* _SUPPLIED ENTRIES_:
>>>>>

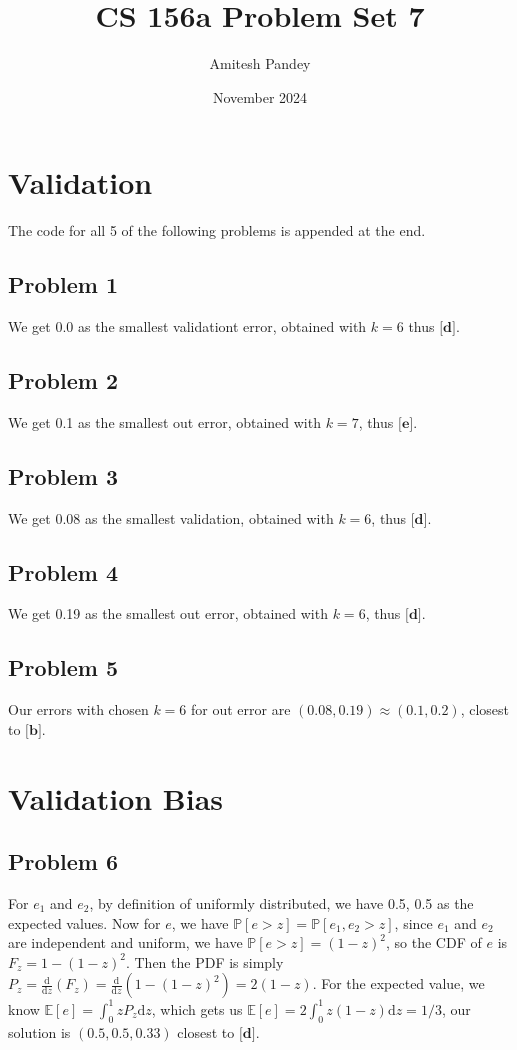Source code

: \documentclass{article}
\title{CS 156a Problem Set 7}
\author{Amitesh Pandey}
\date{November 2024}
\begin{document}
\maketitle
\section*{Validation}
The code for all 5 of the following problems is appended at the end. 
\subsection*{Problem 1}
We get 0.0 as the smallest validationt error, obtained with $k =6$ thus $\textbf{[d]}$. 
\subsection*{Problem 2}
We get 0.1 as the smallest out error, obtained with $k = 7$, thus $\textbf{[e]}$.
\subsection*{Problem 3}
We get 0.08 as the smallest validation, obtained with $k = 6$, thus $\textbf{[d]}$.
\subsection*{Problem 4}
We get 0.19 as the smallest out error, obtained with $k = 6$, thus $\textbf{[d]}$.
\subsection*{Problem 5}
Our errors with chosen $k = 6$ for out error are $(0.08, 0.19) \approx (0.1, 0.2)$, closest to $\textbf{[b]}$. 
\section*{Validation Bias}
\subsection*{Problem 6}
For $e_1$ and $e_2$, by definition of uniformly distributed, we have 0.5, 0.5 as the expected values. Now for $e$, we have $\mathbb{P}[e > z] = \mathbb{P}[e_1, e_2 > z]$, since $e_1$ and $e_2$ are independent and uniform, we have $\mathbb{P}[e > z] = (1-z)^{2}$, so the CDF of $e$ is $F_z = 1 - (1-z)^{2}$. Then the PDF is simply $P_z = \frac{\text{d}}{\text{d}z} (F_z) = \frac{\text{d}}{\text{d}z}(1 - (1-z)^{2}) = 2(1-z)$. For the expected value, we know $\mathbb{E}[e] = \int_{0}^{1} zP_z\text{d}z$, which gets us $\mathbb{E}[e] = 2\int_{0}^{1}z(1-z)\text{d}z = 1/3$, our solution is $(0.5, 0.5, 0.33)$ closest to $\textbf{[d]}$. 
\newpage
\end{document}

<<<<<

* _GOAL OF THE EXERCISE_: Would you copy the records word for word, without any of their pictures?

* _RESPONSE BELOW_:
Source code

: \documentclass{article}
\title{CS 156a Problem Set 7}
\author{Amitesh Pandey}
\date{November 2024}
\begin{document}
\maketitle
\section*{Validation}
The code for all 5 of the following problems is appended at the end. 
\subsection*{Problem 1}
We get 0.0 as the smallest validationt error, obtained with $k =6$ thus $\textbf{[d]}$. 
\subsection*{Problem 2}
We get 0.1 as the smallest out error, obtained with $k = 7$, thus $\textbf{[e]}$.
\subsection*{Problem 3}
We get 0.08 as the smallest validation, obtained with $k = 6$, thus $\textbf{[d]}$.
\subsection*{Problem 4}
We get 0.19 as the smallest out error, obtained with $k = 6$, thus $\textbf{[d]}$.
\subsection*{Problem 5}
Our errors with chosen $k = 6$ for out error are $(0.08, 0.19) \approx (0.1, 0.2)$, closest to $\textbf{[b]}$. 
\section*{Validation Bias}
\subsection*{Problem 6}
For $e_1$ and $e_2$, by definition of uniformly distributed, we have 0.5, 0.5 as the expected values. Now for $e$, we have $\mathbb{P}[e > z] = \mathbb{P}[e_1, e_2 > z]$, since $e_1$ and $e_2$ are independent and uniform, we have $\mathbb{P}[e > z] = (1-z)^{2}$, so the CDF of $e$ is $F_z = 1 - (1-z)^{2}$. Then the PDF is simply $P_z = \frac{\text{d}}{\text{d}z} (F_z) = \frac{\text{d}}{\text{d}z}(1 - (1-z)^{2}) = 2(1-z)$. For the expected value, we know $\mathbb{E}[e] = \int_{0}^{1} zP_z\text{d}z$, which gets us $\mathbb{E}[e] = 2\int_{0}^{1}z(1-z)\text{d}z = 1/3$, our solution is $(0.5, 0.5, 0.33)$ closest to $\textbf{[d]}$. 
\newpage
\end{document}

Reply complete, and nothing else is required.